JULIAN SCHNABEL: Insight from 1987



Some of you already know that the NoA's Elliot Kotek is working on a book, which he hopes to finish by the end of July, involving and inspired by a selection of the works of truly great artists. From his research, Elliot shares the following excerpts from Julian Schnabel's 1987 Random House publication, CVJ - Maitre D's & Other Excerpts From Life

CVJ was published a full ten years before Schnabel's outing as an acclaimed filmmaker (Basquiat (1996), Before Night Falls (2000), The Diving Bell & The Butterfly (2007)), at a time when the young artist was both a highly praised and much maligned painter churning out huge canvases, including his most notable plate paintings. His contemporaries were Kenny Scharf, Keith Haring, Jean-Michel Basquiat and Ross Bleckner, busy looking up to the works of Jasper Johns, Andy Warhol and other pop artists, as well as Barnett Newman, Brice Marden, and many more in the contemporary mix.

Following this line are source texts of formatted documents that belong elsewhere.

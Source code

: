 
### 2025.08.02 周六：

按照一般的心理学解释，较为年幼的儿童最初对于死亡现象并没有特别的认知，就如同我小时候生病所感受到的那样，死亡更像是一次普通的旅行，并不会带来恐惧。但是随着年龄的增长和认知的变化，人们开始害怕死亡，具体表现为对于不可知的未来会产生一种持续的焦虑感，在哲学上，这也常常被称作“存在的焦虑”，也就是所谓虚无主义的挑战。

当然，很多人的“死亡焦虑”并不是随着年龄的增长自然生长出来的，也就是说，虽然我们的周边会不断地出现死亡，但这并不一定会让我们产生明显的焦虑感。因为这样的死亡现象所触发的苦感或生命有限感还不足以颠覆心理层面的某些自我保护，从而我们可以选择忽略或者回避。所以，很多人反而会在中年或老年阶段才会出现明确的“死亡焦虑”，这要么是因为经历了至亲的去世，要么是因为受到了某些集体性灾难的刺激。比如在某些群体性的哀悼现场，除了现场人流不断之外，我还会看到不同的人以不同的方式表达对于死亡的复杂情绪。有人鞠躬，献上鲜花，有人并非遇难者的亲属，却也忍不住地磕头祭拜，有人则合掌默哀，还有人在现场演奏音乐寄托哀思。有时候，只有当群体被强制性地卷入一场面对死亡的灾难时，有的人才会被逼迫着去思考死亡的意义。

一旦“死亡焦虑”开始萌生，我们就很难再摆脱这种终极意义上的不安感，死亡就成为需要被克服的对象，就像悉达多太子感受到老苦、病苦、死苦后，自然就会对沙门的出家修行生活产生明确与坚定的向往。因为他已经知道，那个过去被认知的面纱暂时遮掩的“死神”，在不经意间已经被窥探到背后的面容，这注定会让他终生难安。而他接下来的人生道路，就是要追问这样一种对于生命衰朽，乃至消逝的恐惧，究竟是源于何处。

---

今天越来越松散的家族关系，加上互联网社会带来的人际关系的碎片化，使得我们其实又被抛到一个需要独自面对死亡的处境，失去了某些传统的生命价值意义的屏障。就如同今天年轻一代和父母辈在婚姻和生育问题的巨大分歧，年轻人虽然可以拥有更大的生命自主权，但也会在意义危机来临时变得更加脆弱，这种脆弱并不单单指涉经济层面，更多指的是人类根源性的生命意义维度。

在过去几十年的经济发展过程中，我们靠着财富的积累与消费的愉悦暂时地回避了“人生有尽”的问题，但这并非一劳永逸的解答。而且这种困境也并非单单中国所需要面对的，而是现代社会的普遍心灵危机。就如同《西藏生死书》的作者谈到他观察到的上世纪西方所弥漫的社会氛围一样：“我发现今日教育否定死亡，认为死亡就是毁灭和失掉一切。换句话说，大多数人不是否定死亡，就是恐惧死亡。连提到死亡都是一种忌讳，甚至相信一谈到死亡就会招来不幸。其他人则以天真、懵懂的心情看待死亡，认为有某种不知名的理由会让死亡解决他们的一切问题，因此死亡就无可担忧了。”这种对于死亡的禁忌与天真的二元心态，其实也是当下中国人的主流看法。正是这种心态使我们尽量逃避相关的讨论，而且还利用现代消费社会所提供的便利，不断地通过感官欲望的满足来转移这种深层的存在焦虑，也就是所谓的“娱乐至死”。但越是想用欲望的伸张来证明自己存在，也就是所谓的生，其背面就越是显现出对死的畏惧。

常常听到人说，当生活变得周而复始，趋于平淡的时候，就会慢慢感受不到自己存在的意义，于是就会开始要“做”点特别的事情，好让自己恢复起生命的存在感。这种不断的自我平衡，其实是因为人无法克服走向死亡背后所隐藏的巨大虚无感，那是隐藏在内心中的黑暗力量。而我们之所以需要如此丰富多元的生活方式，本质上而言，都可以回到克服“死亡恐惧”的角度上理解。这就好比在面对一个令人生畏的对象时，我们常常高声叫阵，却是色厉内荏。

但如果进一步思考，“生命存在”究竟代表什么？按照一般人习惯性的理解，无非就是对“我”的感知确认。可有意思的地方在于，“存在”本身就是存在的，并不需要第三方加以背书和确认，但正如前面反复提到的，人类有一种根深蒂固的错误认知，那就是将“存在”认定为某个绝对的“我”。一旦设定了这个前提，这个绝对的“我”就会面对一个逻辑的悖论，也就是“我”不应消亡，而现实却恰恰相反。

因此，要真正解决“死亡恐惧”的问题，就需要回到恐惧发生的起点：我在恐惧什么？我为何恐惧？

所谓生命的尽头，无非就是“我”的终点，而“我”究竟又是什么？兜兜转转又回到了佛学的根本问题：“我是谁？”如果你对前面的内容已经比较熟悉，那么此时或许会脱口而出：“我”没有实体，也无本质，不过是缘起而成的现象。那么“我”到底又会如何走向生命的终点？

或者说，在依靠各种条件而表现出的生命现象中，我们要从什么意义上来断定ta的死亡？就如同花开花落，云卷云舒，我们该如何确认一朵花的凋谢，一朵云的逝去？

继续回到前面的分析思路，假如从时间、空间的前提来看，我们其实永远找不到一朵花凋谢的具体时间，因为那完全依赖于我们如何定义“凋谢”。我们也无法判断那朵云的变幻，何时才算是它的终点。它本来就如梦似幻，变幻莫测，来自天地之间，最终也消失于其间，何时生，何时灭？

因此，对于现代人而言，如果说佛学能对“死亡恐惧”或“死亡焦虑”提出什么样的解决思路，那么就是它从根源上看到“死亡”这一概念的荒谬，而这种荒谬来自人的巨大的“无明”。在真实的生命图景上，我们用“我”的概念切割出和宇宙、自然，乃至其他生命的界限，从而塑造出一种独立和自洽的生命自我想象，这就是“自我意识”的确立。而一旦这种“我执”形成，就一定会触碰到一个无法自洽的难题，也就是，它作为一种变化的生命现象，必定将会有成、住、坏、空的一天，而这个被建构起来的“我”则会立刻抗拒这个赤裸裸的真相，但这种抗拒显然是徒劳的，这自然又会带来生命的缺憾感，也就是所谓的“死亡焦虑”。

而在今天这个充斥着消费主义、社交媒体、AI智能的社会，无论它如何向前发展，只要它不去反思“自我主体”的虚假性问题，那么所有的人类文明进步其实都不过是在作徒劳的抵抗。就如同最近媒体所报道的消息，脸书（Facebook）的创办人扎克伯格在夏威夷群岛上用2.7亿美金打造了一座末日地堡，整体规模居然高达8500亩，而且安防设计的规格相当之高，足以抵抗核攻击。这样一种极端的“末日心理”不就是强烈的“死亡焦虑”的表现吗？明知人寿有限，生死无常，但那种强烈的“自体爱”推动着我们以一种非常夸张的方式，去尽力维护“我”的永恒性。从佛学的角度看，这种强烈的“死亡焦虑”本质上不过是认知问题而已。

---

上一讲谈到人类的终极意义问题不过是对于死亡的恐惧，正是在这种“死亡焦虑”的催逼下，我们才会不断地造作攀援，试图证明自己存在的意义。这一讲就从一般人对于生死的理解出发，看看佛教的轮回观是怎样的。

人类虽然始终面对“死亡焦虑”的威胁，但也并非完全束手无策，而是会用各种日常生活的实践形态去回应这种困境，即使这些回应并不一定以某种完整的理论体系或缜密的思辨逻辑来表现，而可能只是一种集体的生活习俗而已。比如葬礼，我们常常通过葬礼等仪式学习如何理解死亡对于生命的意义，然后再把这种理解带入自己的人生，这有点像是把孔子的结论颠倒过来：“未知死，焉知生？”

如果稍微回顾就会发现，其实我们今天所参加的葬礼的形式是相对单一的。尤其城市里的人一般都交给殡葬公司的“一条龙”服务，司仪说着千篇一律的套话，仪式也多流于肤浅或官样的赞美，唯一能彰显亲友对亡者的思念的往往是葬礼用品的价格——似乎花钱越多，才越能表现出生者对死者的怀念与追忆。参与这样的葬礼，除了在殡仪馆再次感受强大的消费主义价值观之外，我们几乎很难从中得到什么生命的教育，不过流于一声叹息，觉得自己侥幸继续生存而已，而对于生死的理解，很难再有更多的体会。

Of those artists, Schnabel writes:
"In Pollock's work every element in the painting is subordinate to every other element. As you notice one part, your perception of it is immediately disrupted by its proximity to the next stroke. The relationship of the parts is such that you can't focus on just one part making their cumulative ability to disrupt each other the generating element that comprises the vision of the painting as a whole.

Robert Rauschenberg took Abstract Expressionism at its word. Accepting his notion of paint as paint he let it coexist as an object with objects of the real world. He was saying all of these things have an equal right to be in a painting and therefore have meaning.

Jasper Johns most explicitly made a painting of a given, a flag. He wasn't composing. He was selecting to present a whole flag. There wasn't a star more important than another star, the stripes weren't more important than the stars. The stars weren't more important than the wax and the newspaper that they were born of. They were all equal members of a painting of a flag.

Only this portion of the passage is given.